HOW TO COMPLETE THIS TASK: The data that follows is to be copied exactly, with each image removed.

GIVEN INFORMATION:
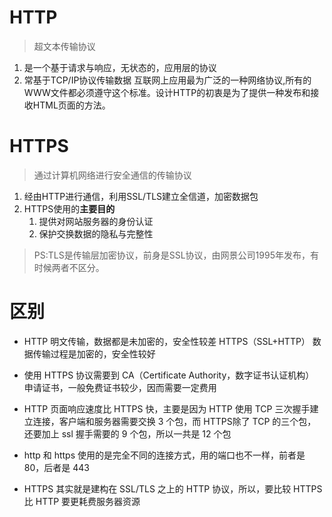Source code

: # HTTP

> 超文本传输协议

1. 是一个基于请求与响应，无状态的，应用层的协议
2. 常基于TCP/IP协议传输数据
互联网上应用最为广泛的一种网络协议,所有的WWW文件都必须遵守这个标准。设计HTTP的初衷是为了提供一种发布和接收HTML页面的方法。

# HTTPS

> 通过计算机网络进行安全通信的传输协议

1. 经由HTTP进行通信，利用SSL/TLS建立全信道，加密数据包
2. HTTPS使用的**主要目的**
   1. 提供对网站服务器的身份认证
   2. 保护交换数据的隐私与完整性

> PS:TLS是传输层加密协议，前身是SSL协议，由网景公司1995年发布，有时候两者不区分。

# 区别

- HTTP 明文传输，数据都是未加密的，安全性较差
  HTTPS（SSL+HTTP） 数据传输过程是加密的，安全性较好
- 使用 HTTPS 协议需要到 CA（Certificate Authority，数字证书认证机构） 申请证书，一般免费证书较少，因而需要一定费用
- HTTP 页面响应速度比 HTTPS 快，主要是因为 HTTP 使用 TCP 三次握手建立连接，客户端和服务器需要交换 3 个包，而 HTTPS除了 TCP 的三个包，还要加上 ssl 握手需要的 9 个包，所以一共是 12 个包

- http 和 https 使用的是完全不同的连接方式，用的端口也不一样，前者是 80，后者是 443
- HTTPS 其实就是建构在 SSL/TLS 之上的 HTTP 协议，所以，要比较 HTTPS 比 HTTP 要更耗费服务器资源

EXERCISE OUTPUT:
Source code

: # HTTP

> 超文本传输协议

1. 是一个基于请求与响应，无状态的，应用层的协议
2. 常基于TCP/IP协议传输数据
互联网上应用最为广泛的一种网络协议,所有的WWW文件都必须遵守这个标准。设计HTTP的初衷是为了提供一种发布和接收HTML页面的方法。

# HTTPS

> 通过计算机网络进行安全通信的传输协议

1. 经由HTTP进行通信，利用SSL/TLS建立全信道，加密数据包
2. HTTPS使用的**主要目的**
   1. 提供对网站服务器的身份认证
   2. 保护交换数据的隐私与完整性

> PS:TLS是传输层加密协议，前身是SSL协议，由网景公司1995年发布，有时候两者不区分。

# 区别

- HTTP 明文传输，数据都是未加密的，安全性较差
  HTTPS（SSL+HTTP） 数据传输过程是加密的，安全性较好
- 使用 HTTPS 协议需要到 CA（Certificate Authority，数字证书认证机构） 申请证书，一般免费证书较少，因而需要一定费用
- HTTP 页面响应速度比 HTTPS 快，主要是因为 HTTP 使用 TCP 三次握手建立连接，客户端和服务器需要交换 3 个包，而 HTTPS除了 TCP 的三个包，还要加上 ssl 握手需要的 9 个包，所以一共是 12 个包

- http 和 https 使用的是完全不同的连接方式，用的端口也不一样，前者是 80，后者是 443
- HTTPS 其实就是建构在 SSL/TLS 之上的 HTTP 协议，所以，要比较 HTTPS 比 HTTP 要更耗费服务器资源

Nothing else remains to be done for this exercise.